Data Management | Feature
The Data-Storage Crisis
With the amount of data predicted to grow 800 percent by 2016, higher ed faces a desperate race to develop strategies to store and manage the tidal wave of information.
- By Barbara Ravage
Illustration by Shaw Nielsen
Colleges and universities are running out of closet space. In 2011, Gartner predicted that the volume of higher ed data would grow 800 percent over the next five years, making auditing, archiving, and recovery increasingly complex. Unfortunately, many IT departments, particularly those in the public sector, have flatlining budgets--and no money to build additional closets.
In the eyes of many, it's a crisis that has the potential to become a strategic disaster. As far as Gartner is concerned, time is already running out: The research company identified the critical time frame for action as 2010-2013. Regina Kunkle, VP of state and local education for NetApp, shares Gartner's sense of urgency. "Data storage is 40-50 percent of your budget," she warns, "and growing anywhere from 50-100 percent a year."
What is all of this data and why is it so important? That's exactly what Lehigh University (PA) decided to find out in 2011. "We developed a charge to better understand storage requirements, campus practices, and customer needs in order to make strategic storage investments and improve storage service to the campus community," explains James Young, director for administration and planning in the Office of Library and Technology Services.
Young's team identified four factors driving the growing demand for data storage:
- A push to enhance campus research
- A shift in library needs from physical storage to storage-intensive digital projects and a new institutional repository
- New federal grant requirements for longer retention of data
- Increasingly complex storage and backup needs on the part of users, including media content, transactional data, social media, and research data
The factors identified at Lehigh are echoed at institutions across the country.

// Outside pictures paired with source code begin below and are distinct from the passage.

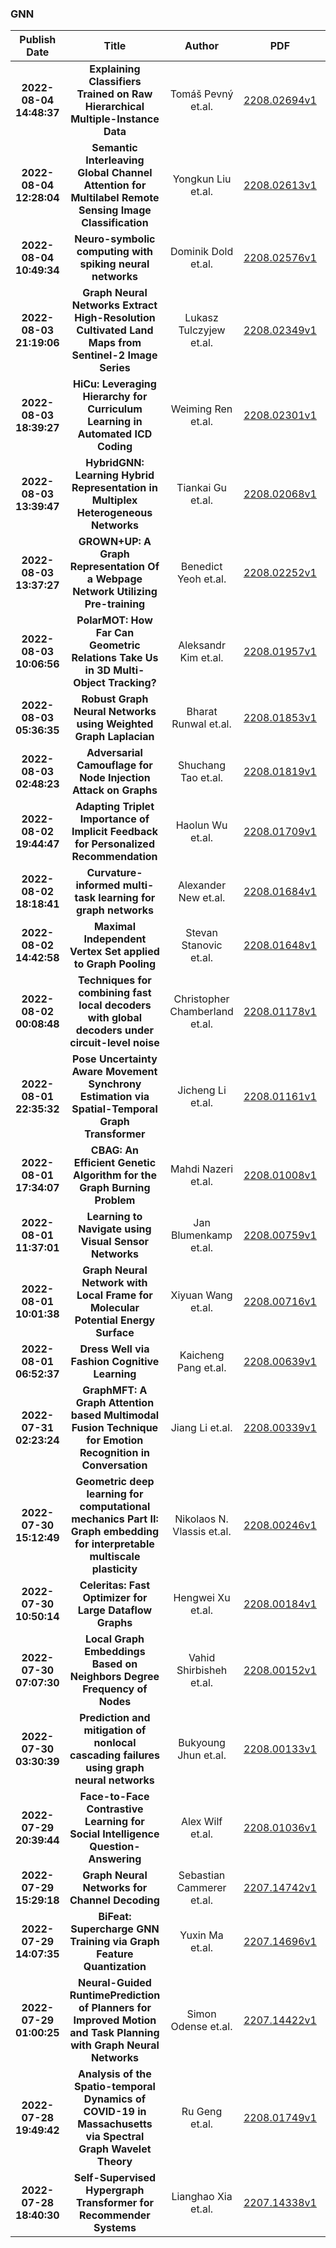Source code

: 
### GNN
|Publish Date|Title|Author|PDF|Code|
| :---: | :---: | :---: | :---: | :---: |
|**2022-08-04 14:48:37**|**Explaining Classifiers Trained on Raw Hierarchical Multiple-Instance   Data**|Tomáš Pevný et.al.|[2208.02694v1](http://arxiv.org/abs/2208.02694v1)|null|
|**2022-08-04 12:28:04**|**Semantic Interleaving Global Channel Attention for Multilabel Remote   Sensing Image Classification**|Yongkun Liu et.al.|[2208.02613v1](http://arxiv.org/abs/2208.02613v1)|[link](https://github.com/kyle-one/SIGNA)|
|**2022-08-04 10:49:34**|**Neuro-symbolic computing with spiking neural networks**|Dominik Dold et.al.|[2208.02576v1](http://arxiv.org/abs/2208.02576v1)|null|
|**2022-08-03 21:19:06**|**Graph Neural Networks Extract High-Resolution Cultivated Land Maps from   Sentinel-2 Image Series**|Lukasz Tulczyjew et.al.|[2208.02349v1](http://arxiv.org/abs/2208.02349v1)|null|
|**2022-08-03 18:39:27**|**HiCu: Leveraging Hierarchy for Curriculum Learning in Automated ICD   Coding**|Weiming Ren et.al.|[2208.02301v1](http://arxiv.org/abs/2208.02301v1)|[link](https://github.com/wren93/HiCu-ICD)|
|**2022-08-03 13:39:47**|**HybridGNN: Learning Hybrid Representation in Multiplex Heterogeneous   Networks**|Tiankai Gu et.al.|[2208.02068v1](http://arxiv.org/abs/2208.02068v1)|null|
|**2022-08-03 13:37:27**|**GROWN+UP: A Graph Representation Of a Webpage Network Utilizing   Pre-training**|Benedict Yeoh et.al.|[2208.02252v1](http://arxiv.org/abs/2208.02252v1)|null|
|**2022-08-03 10:06:56**|**PolarMOT: How Far Can Geometric Relations Take Us in 3D Multi-Object   Tracking?**|Aleksandr Kim et.al.|[2208.01957v1](http://arxiv.org/abs/2208.01957v1)|null|
|**2022-08-03 05:36:35**|**Robust Graph Neural Networks using Weighted Graph Laplacian**|Bharat Runwal et.al.|[2208.01853v1](http://arxiv.org/abs/2208.01853v1)|[link](https://github.com/bharat-runwal/rwl-gnn)|
|**2022-08-03 02:48:23**|**Adversarial Camouflage for Node Injection Attack on Graphs**|Shuchang Tao et.al.|[2208.01819v1](http://arxiv.org/abs/2208.01819v1)|null|
|**2022-08-02 19:44:47**|**Adapting Triplet Importance of Implicit Feedback for Personalized   Recommendation**|Haolun Wu et.al.|[2208.01709v1](http://arxiv.org/abs/2208.01709v1)|null|
|**2022-08-02 18:18:41**|**Curvature-informed multi-task learning for graph networks**|Alexander New et.al.|[2208.01684v1](http://arxiv.org/abs/2208.01684v1)|null|
|**2022-08-02 14:42:58**|**Maximal Independent Vertex Set applied to Graph Pooling**|Stevan Stanovic et.al.|[2208.01648v1](http://arxiv.org/abs/2208.01648v1)|null|
|**2022-08-02 00:08:48**|**Techniques for combining fast local decoders with global decoders under   circuit-level noise**|Christopher Chamberland et.al.|[2208.01178v1](http://arxiv.org/abs/2208.01178v1)|null|
|**2022-08-01 22:35:32**|**Pose Uncertainty Aware Movement Synchrony Estimation via   Spatial-Temporal Graph Transformer**|Jicheng Li et.al.|[2208.01161v1](http://arxiv.org/abs/2208.01161v1)|null|
|**2022-08-01 17:34:07**|**CBAG: An Efficient Genetic Algorithm for the Graph Burning Problem**|Mahdi Nazeri et.al.|[2208.01008v1](http://arxiv.org/abs/2208.01008v1)|[link](https://github.com/aloomya/cbag)|
|**2022-08-01 11:37:01**|**Learning to Navigate using Visual Sensor Networks**|Jan Blumenkamp et.al.|[2208.00759v1](http://arxiv.org/abs/2208.00759v1)|null|
|**2022-08-01 10:01:38**|**Graph Neural Network with Local Frame for Molecular Potential Energy   Surface**|Xiyuan Wang et.al.|[2208.00716v1](http://arxiv.org/abs/2208.00716v1)|null|
|**2022-08-01 06:52:37**|**Dress Well via Fashion Cognitive Learning**|Kaicheng Pang et.al.|[2208.00639v1](http://arxiv.org/abs/2208.00639v1)|null|
|**2022-07-31 02:23:24**|**GraphMFT: A Graph Attention based Multimodal Fusion Technique for   Emotion Recognition in Conversation**|Jiang Li et.al.|[2208.00339v1](http://arxiv.org/abs/2208.00339v1)|null|
|**2022-07-30 15:12:49**|**Geometric deep learning for computational mechanics Part II: Graph   embedding for interpretable multiscale plasticity**|Nikolaos N. Vlassis et.al.|[2208.00246v1](http://arxiv.org/abs/2208.00246v1)|null|
|**2022-07-30 10:50:14**|**Celeritas: Fast Optimizer for Large Dataflow Graphs**|Hengwei Xu et.al.|[2208.00184v1](http://arxiv.org/abs/2208.00184v1)|null|
|**2022-07-30 07:07:30**|**Local Graph Embeddings Based on Neighbors Degree Frequency of Nodes**|Vahid Shirbisheh et.al.|[2208.00152v1](http://arxiv.org/abs/2208.00152v1)|null|
|**2022-07-30 03:30:39**|**Prediction and mitigation of nonlocal cascading failures using graph   neural networks**|Bukyoung Jhun et.al.|[2208.00133v1](http://arxiv.org/abs/2208.00133v1)|null|
|**2022-07-29 20:39:44**|**Face-to-Face Contrastive Learning for Social Intelligence   Question-Answering**|Alex Wilf et.al.|[2208.01036v1](http://arxiv.org/abs/2208.01036v1)|null|
|**2022-07-29 15:29:18**|**Graph Neural Networks for Channel Decoding**|Sebastian Cammerer et.al.|[2207.14742v1](http://arxiv.org/abs/2207.14742v1)|null|
|**2022-07-29 14:07:35**|**BiFeat: Supercharge GNN Training via Graph Feature Quantization**|Yuxin Ma et.al.|[2207.14696v1](http://arxiv.org/abs/2207.14696v1)|[link](https://github.com/bifeat/bifeat)|
|**2022-07-29 01:00:25**|**Neural-Guided RuntimePrediction of Planners for Improved Motion and Task   Planning with Graph Neural Networks**|Simon Odense et.al.|[2207.14422v1](http://arxiv.org/abs/2207.14422v1)|null|
|**2022-07-28 19:49:42**|**Analysis of the Spatio-temporal Dynamics of COVID-19 in Massachusetts   via Spectral Graph Wavelet Theory**|Ru Geng et.al.|[2208.01749v1](http://arxiv.org/abs/2208.01749v1)|null|
|**2022-07-28 18:40:30**|**Self-Supervised Hypergraph Transformer for Recommender Systems**|Lianghao Xia et.al.|[2207.14338v1](http://arxiv.org/abs/2207.14338v1)|[link](https://github.com/akaxlh/sht)|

The challenge lies in how to meet those needs efficiently and cost-effectively. While institutions now have a wide array of storage options from which to choose--including cloud-based operators--each solution comes with its own pros and cons. Indeed, many schools may find that no single storage solution meets all their needs. One thing is clear, though: IT departments and their constituents will have to find the money somewhere to tackle the challenge.
For many researchers, cost is definitely a driving factor. Typically, the fees needed for data storage must come out of their grant funds, a resource that is not only finite but comes with a definitive end date. The Oklahoma PetaStore has been structured to accommodate this reality. Established by the University of Oklahoma's Supercomputing Center for Education & Research (OSCER) with a grant from the National Science Foundation, the PetaStore employs a novel business model for archival storage. University-affiliated researchers are charged only for storage media--disk drives or tape cartridges--while the university covers the cost of space, power, cooling, maintenance, hardware, and software.

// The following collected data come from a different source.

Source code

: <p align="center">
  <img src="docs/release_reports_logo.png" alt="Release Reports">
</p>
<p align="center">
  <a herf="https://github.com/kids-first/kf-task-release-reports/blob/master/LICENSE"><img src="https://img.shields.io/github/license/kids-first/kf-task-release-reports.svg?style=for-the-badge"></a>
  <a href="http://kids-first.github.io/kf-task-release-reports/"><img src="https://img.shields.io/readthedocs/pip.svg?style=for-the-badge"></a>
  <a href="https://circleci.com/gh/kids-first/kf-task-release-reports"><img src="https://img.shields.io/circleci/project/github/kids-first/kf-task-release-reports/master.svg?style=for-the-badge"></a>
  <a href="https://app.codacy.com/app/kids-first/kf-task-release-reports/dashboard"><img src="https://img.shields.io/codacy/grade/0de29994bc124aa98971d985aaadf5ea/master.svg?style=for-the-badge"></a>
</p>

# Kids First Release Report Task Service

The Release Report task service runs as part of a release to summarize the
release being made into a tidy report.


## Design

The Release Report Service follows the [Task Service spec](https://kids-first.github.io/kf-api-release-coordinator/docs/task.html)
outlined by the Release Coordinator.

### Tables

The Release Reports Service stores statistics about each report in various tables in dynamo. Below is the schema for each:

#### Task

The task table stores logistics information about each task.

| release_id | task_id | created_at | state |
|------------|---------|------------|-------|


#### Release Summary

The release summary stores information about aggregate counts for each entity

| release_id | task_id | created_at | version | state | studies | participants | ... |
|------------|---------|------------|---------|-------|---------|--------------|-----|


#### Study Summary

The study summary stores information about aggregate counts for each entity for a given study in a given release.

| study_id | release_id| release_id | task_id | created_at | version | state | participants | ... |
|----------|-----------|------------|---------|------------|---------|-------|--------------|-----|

Because users are not charged for the amount of time their data is stored, the PetaStore solves a problem inherent in cloud and other storage solutions: Time-based storage fees can be problematic, especially now that federal grant regulations have extended the time period for data retention.
"If you have a mechanism of storing data that requires a monthly or annual payment--and you're paying by the gigabyte--at the end of the project you don't have any more money," says Henry Neeman, executive director of research computing and services as well as director of OSCER. "You've either spent it, or it went back to the funding agency, but you've got an obligation to retain the data on your own dime. For large-scale data sets, which are increasingly common, that's simply not practical."

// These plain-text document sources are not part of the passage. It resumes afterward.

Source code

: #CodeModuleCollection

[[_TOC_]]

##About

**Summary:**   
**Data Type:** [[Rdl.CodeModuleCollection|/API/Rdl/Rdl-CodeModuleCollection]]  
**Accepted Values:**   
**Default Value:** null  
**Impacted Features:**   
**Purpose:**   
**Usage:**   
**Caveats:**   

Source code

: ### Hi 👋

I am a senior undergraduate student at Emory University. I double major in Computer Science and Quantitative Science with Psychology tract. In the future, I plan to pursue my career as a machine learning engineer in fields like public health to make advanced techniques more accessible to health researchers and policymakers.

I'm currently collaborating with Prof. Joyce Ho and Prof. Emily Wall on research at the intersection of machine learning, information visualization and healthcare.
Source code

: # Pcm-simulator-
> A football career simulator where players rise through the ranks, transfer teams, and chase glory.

But there's another reason why schools might want to invest in a homegrown solution for research storage: Increasingly, both public and private funders are taking data-storage infrastructure into consideration when awarding grants--the better the infrastructure, the greater the likelihood a grant will be awarded. And major institutions in higher education are taking notice. "Thought-leading universities are building storage infrastructure as a service for their researchers in anticipation of grant requirements," notes Kunkle.
Archived and Library Materials
The Oklahoma PetaStore is designed for large-scale research storage, where data sets are parked for the long term and not accessed frequently. A different approach is needed for library materials that are used constantly or, in the case of rare collections, require specialized storage considerations.
It's an issue that the University of Virginia has wrestled with during the development of an institution-wide data-management plan. For its institutional repository and rare collections, the school currently employs both archival storage (for long-term preservation of documents and library holdings) and enterprise-class storage (a network-based system used for overall storage), with data centers at two separate sites.
"We have a repository sitting on top of enterprise-class storage," explains Robin Ruggaber, director of the online library environment at the University of Virginia Libraries. "We have people accessing data very quickly, and that works very well for us." Although the setup serves the day-to-day needs of students and researchers, Ruggaber finds it wanting in other ways. "It doesn't give us the level of preservation and the diversity of geographic location we need," she notes, "and it costs more than cloud storage."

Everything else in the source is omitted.